About this task
Each line from the line containing "(由 </span><span>new</span><span> 创建)" through the last line of the entries is to be reproduced exactly as it stands.

Source texts of formatted documents:
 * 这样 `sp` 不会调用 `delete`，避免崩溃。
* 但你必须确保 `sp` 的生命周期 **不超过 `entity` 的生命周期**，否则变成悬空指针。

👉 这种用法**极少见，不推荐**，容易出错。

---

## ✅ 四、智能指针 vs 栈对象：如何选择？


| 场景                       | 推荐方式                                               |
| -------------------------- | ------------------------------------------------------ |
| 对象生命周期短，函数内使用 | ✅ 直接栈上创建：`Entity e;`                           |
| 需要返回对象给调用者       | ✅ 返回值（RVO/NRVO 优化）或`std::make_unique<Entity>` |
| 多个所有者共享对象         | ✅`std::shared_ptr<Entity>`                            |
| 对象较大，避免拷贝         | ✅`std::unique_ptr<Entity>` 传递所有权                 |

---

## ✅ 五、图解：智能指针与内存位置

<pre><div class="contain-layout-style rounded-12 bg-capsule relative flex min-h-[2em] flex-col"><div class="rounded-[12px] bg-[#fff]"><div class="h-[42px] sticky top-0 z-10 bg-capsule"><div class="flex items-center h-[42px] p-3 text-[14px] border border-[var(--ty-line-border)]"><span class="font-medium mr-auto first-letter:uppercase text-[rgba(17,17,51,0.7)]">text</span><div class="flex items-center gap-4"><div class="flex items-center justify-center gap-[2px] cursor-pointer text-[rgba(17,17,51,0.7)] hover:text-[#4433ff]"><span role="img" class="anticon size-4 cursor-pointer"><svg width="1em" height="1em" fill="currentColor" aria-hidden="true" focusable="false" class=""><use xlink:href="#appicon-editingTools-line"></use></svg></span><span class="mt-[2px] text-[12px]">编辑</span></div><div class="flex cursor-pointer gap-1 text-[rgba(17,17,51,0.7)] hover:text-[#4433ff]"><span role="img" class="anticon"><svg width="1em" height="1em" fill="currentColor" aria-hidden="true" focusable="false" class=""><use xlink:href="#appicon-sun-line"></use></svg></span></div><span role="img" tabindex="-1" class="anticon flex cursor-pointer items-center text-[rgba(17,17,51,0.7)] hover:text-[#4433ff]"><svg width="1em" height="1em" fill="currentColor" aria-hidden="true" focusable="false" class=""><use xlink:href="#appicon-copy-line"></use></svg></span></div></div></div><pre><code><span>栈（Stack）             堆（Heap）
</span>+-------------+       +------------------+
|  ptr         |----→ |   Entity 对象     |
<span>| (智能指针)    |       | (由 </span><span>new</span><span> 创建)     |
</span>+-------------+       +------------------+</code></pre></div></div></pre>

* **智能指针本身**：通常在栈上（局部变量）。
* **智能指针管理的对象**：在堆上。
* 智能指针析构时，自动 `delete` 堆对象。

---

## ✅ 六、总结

Exercise result
<span>| (智能指针)    |       | (由 </span><span>new</span><span> 创建)     |
</span>+-------------+       +------------------+</code></pre></div></div></pre>

* **智能指针本身**：通常在栈上（局部变量）。
* **智能指针管理的对象**：在堆上。
* 智能指针析构时，自动 `delete` 堆对象。

---

## ✅ 六、总结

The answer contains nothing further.